According to the author, "l" is a random number: 0 < l < n . On my test code its currently generating 0 <= l <= n. And i had the right code, but i'm messing with this for hours now, and i'm lazy to code it back.
So i coded the first part of the function, for y <= 0.5
I set y to 0.2, and n to 100. That means it had to return a number between 0 and 99, with average 20.
And the results aren't between 0 and n, but some floats. And the bigger n is, smaller this float is.
This is the C test code. "x" is the "l" parameter.
//hate how code tag works, it's not even working now
int n = 100;
float y = 0.2;
float n_copy;
for(int i = 0 ; i < 20 ; i++)
{
float x = (float) (rand()/(float)RAND_MAX); // 0 <= x <= 1
x = x * n; // 0 <= x <= n
float p1 = (1 - y) / (n*y);
float p2 = (1 - ( x / n ));
float exp = (1 - (2*y)) / y;
p2 = pow(p2, exp);
n_copy = p1 * p2;
printf("%.5f\n", n_copy);
}
And here are some results (5 decimals truncated):
0.03354
0.00484
0.00003
0.00029
0.00020
0.00028
0.00263
0.01619
0.00032
0.00000
0.03598
0.03975
0.00704
0.00176
0.00001
0.01333
0.03396
0.02795
0.00005
0.00860
The article is:
http://www.scribd.com/doc/3097936/cAS-The-Cunning-Ant-System
pages 6 and 7.
or search "cAS: cunning ant system" on google.

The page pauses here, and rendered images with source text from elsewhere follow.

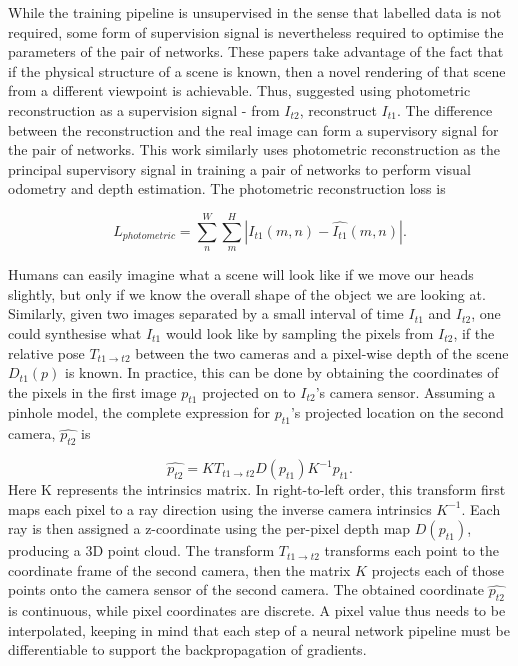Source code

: While the training pipeline is unsupervised in the sense that labelled data is not required, some form of supervision signal is nevertheless required to optimise the parameters of the pair of networks. These papers take advantage of the fact that if the physical structure of a scene is known, then a novel rendering of that scene from a different viewpoint is achievable. Thus, \cite{garg2016unsupervised} suggested using photometric reconstruction as a supervision signal - from $I_{t2}$, reconstruct $I_{t1}$. The difference between the reconstruction and the real image can form a supervisory signal for the pair of networks. This work similarly uses photometric reconstruction as the principal supervisory signal in training a pair of networks to perform visual odometry and depth estimation. The photometric reconstruction loss is


\begin{equation}
    L_{photometric} = \sum_n^W \sum_m^H |I_{t1}(m,n) - \hat{I_{t1}}(m,n)|.
    \label{photometricloss}
\end{equation}


Humans can easily imagine what a scene will look like if we move our heads slightly, but only if we know the overall shape of the object we are looking at. Similarly, given two images separated by a small interval of time $I_{t1}$ and $I_{t2}$, one could synthesise what $I_{t1}$ would look like by sampling the pixels from $I_{t2}$, if the relative pose $T_{t1\rightarrow t2}$ between the two cameras and a pixel-wise depth of the scene $D_{t1}(p)$ is known. In practice, this can be done by obtaining the coordinates of the pixels in the first image $p_{t1}$ projected on to $I_{t2}$'s camera sensor. Assuming a pinhole model, the complete expression for $p_{t1}$'s projected location on the second camera, $\hat{p_{t2}}$ is 

\begin{equation}
\hat{p_{t2}} = KT_{t1\rightarrow t2} D(p_{t1}) K^{-1} p_{t1}.
\end{equation}
Here K represents the intrinsics matrix. In right-to-left order, this transform first maps each pixel to a ray direction using the inverse camera intrinsics $K^{-1}$. Each ray is then assigned a z-coordinate using the per-pixel depth map $D(p_{t1})$, producing a 3D point cloud. The transform $T_{t1 \rightarrow t2}$ transforms each point to the coordinate frame of the second camera, then the matrix $K$ projects each of those points onto the camera sensor of the second camera. The obtained coordinate $\hat{p_{t2}}$ is continuous, while pixel coordinates are discrete. A pixel value thus needs to be interpolated, keeping in mind that each step of a neural network pipeline must be differentiable to support the backpropagation of gradients. 

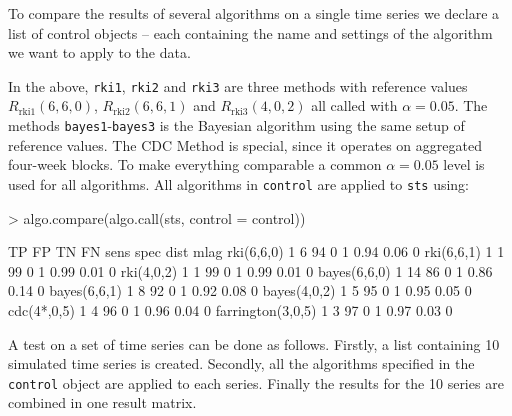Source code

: \documentclass[a4paper,11pt]{article}
\begin{document}
To compare the results of several algorithms on a single time series
we declare a list of control objects -- each containing the name and
settings of the algorithm we want to apply to the data.
\begin{Schunk}
\end{Schunk}
%
In the above, \texttt{rki1}, \texttt{rki2} and \texttt{rki3} are three
methods with reference values $R_\text{rki1}(6,6,0)$,
$R_\text{rki2}(6,6,1)$ and $R_\text{rki3}(4,0,2)$ all called with
$\alpha=0.05$. The methods \texttt{bayes1}-\texttt{bayes3} is the
Bayesian algorithm using the same setup of reference values. The CDC
Method is special, since it operates on aggregated four-week blocks.
To make everything comparable a common $\alpha=0.05$ level is used for
all algorithms. All algorithms in \texttt{control} are applied to
\texttt{sts} using:
\begin{Schunk}
\begin{Sinput}
> algo.compare(algo.call(sts, control = control))
\end{Sinput}
\end{Schunk}
\begin{Schunk}
\begin{Soutput}
                  TP FP TN FN sens spec dist mlag
rki(6,6,0)        1  6  94 0  1    0.94 0.06 0   
rki(6,6,1)        1  1  99 0  1    0.99 0.01 0   
rki(4,0,2)        1  1  99 0  1    0.99 0.01 0   
bayes(6,6,0)      1  14 86 0  1    0.86 0.14 0   
bayes(6,6,1)      1  8  92 0  1    0.92 0.08 0   
bayes(4,0,2)      1  5  95 0  1    0.95 0.05 0   
cdc(4*,0,5)       1  4  96 0  1    0.96 0.04 0   
farrington(3,0,5) 1  3  97 0  1    0.97 0.03 0   
\end{Soutput}
\end{Schunk}


A test on a set of time series can be done as follows. Firstly, a list
containing 10 simulated time series is created. Secondly, all the
algorithms specified in the \texttt{control} object are applied to
each series. Finally the results for the 10 series are combined in one
result matrix.
\end{document}
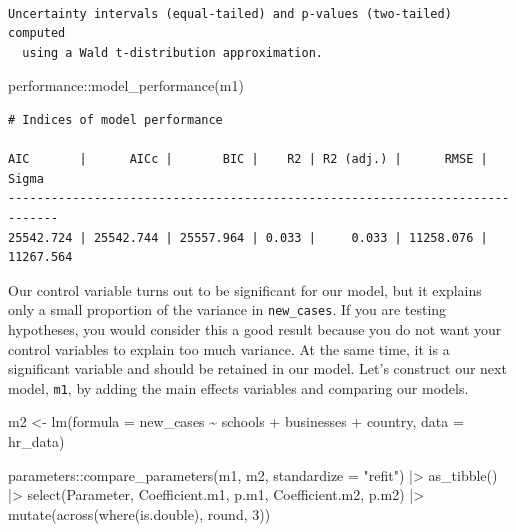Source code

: \documentclass[
  letterpaper,
]{krantz}
\makeatletter
\newenvironment{Shaded}{\begin{snugshade}}{\end{snugshade}}
\newcommand{\AttributeTok}[1]{\textcolor[rgb]{0.40,0.45,0.13}{#1}}
\newcommand{\DecValTok}[1]{\textcolor[rgb]{0.68,0.00,0.00}{#1}}
\newcommand{\FunctionTok}[1]{\textcolor[rgb]{0.28,0.35,0.67}{#1}}
\newcommand{\NormalTok}[1]{\textcolor[rgb]{0.00,0.23,0.31}{#1}}
\newcommand{\OtherTok}[1]{\textcolor[rgb]{0.00,0.23,0.31}{#1}}
\newcommand{\SpecialCharTok}[1]{\textcolor[rgb]{0.37,0.37,0.37}{#1}}
\newcommand{\StringTok}[1]{\textcolor[rgb]{0.13,0.47,0.30}{#1}}
\newenvironment{kframe}{%
\medskip{}
\setlength{\fboxsep}{.8em}
 \def\at@end@of@kframe{}%
 \ifinner\ifhmode%
  \def\at@end@of@kframe{\end{minipage}}%
  \begin{minipage}{\columnwidth}%
 \fi\fi%
 \def\FrameCommand##1{\hskip\@totalleftmargin \hskip-\fboxsep
 \colorbox{shadecolor}{##1}\hskip-\fboxsep
     \hskip-\linewidth \hskip-\@totalleftmargin \hskip\columnwidth}%
 \MakeFramed {\advance\hsize-\width
   \@totalleftmargin\z@ \linewidth\hsize
   \@setminipage}}%
 {\par\unskip\endMakeFramed%
 \at@end@of@kframe}
\renewenvironment{Shaded}{\begin{kframe}}{\end{kframe}}
\makeatother
\begin{document}
\begin{verbatim}

Uncertainty intervals (equal-tailed) and p-values (two-tailed) computed
  using a Wald t-distribution approximation.
\end{verbatim}

\begin{Shaded}
\begin{Highlighting}[]
\NormalTok{performance}\SpecialCharTok{::}\FunctionTok{model\_performance}\NormalTok{(m1)}
\end{Highlighting}
\end{Shaded}

\begin{verbatim}
# Indices of model performance

AIC       |      AICc |       BIC |    R2 | R2 (adj.) |      RMSE |     Sigma
-----------------------------------------------------------------------------
25542.724 | 25542.744 | 25557.964 | 0.033 |     0.033 | 11258.076 | 11267.564
\end{verbatim}

Our control variable turns out to be significant for our model, but it
explains only a small proportion of the variance in \texttt{new\_cases}.
If you are testing hypotheses, you would consider this a good result
because you do not want your control variables to explain too much
variance. At the same time, it is a significant variable and should be
retained in our model. Let's construct our next model, \texttt{m1}, by
adding the main effects variables and comparing our models.

\begin{Shaded}
\begin{Highlighting}[]
\NormalTok{m2 }\OtherTok{\textless{}{-}} \FunctionTok{lm}\NormalTok{(}\AttributeTok{formula =}\NormalTok{ new\_cases }\SpecialCharTok{\textasciitilde{}}
\NormalTok{           schools }\SpecialCharTok{+}
\NormalTok{           businesses }\SpecialCharTok{+}
\NormalTok{           country,}
         \AttributeTok{data =}\NormalTok{ hr\_data)}

\NormalTok{parameters}\SpecialCharTok{::}\FunctionTok{compare\_parameters}\NormalTok{(m1, m2, }\AttributeTok{standardize =} \StringTok{"refit"}\NormalTok{) }\SpecialCharTok{|\textgreater{}}
  \FunctionTok{as\_tibble}\NormalTok{() }\SpecialCharTok{|\textgreater{}}
  \FunctionTok{select}\NormalTok{(Parameter, Coefficient.m1, p.m1, Coefficient.m2, p.m2) }\SpecialCharTok{|\textgreater{}}
  \FunctionTok{mutate}\NormalTok{(}\FunctionTok{across}\NormalTok{(}\FunctionTok{where}\NormalTok{(is.double), round, }\DecValTok{3}\NormalTok{))}
\end{Highlighting}
\end{Shaded}
\end{document}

So what am i doing wrong? i don't believe the author is wrong, because there are more than 5 papers describing this same function.
all my internets to whoever helps me. This is important to my work.
Thanks :)
You may misunderstand what is expected of you.
Given a (properly normalized) PDF, and wanting to throw a random distribution consistent with it, you form the Cumulative Probability Distribution (CDF) by integrating the PDF, then invert the CDF, and use a uniform random predicate as the argument of the inverted function.
A little more detail.
f_s(l) is the PDF, and has been normalized on [0,n).
Now you integrate it to form the CDF
g_s(l') = \int_0^{l'} dl f_s(l)
Note that this is a definite integral to an unspecified endpoint which I have called l'. The CDF is accordingly a function of l'. Assuming we have the normalization right, g_s(N) = 1.0. If this is not so we apply a simple coefficient to fix it.
Next invert the CDF and call the result G^{-1}(x). For this you'll probably want to choose a particular value of gamma.
Then throw uniform random number on [0,n), and use those as the argument, x, to G^{-1}. The result should lie between [0,1), and should be distributed according to f_s.
Like Justin said, you can use a computer algebra system for the math.
dmckee is actually correct, but I thought that I would elaborate more and try to explain away some of the confusion here. I could definitely fail. f_s(l), the function you have in your pretty formula above, is the probability distribution function. It tells you, for a given input l between 0 and n, the probability that l is the segment length. The sum (integral) for all values between 0 and n should be equal to 1.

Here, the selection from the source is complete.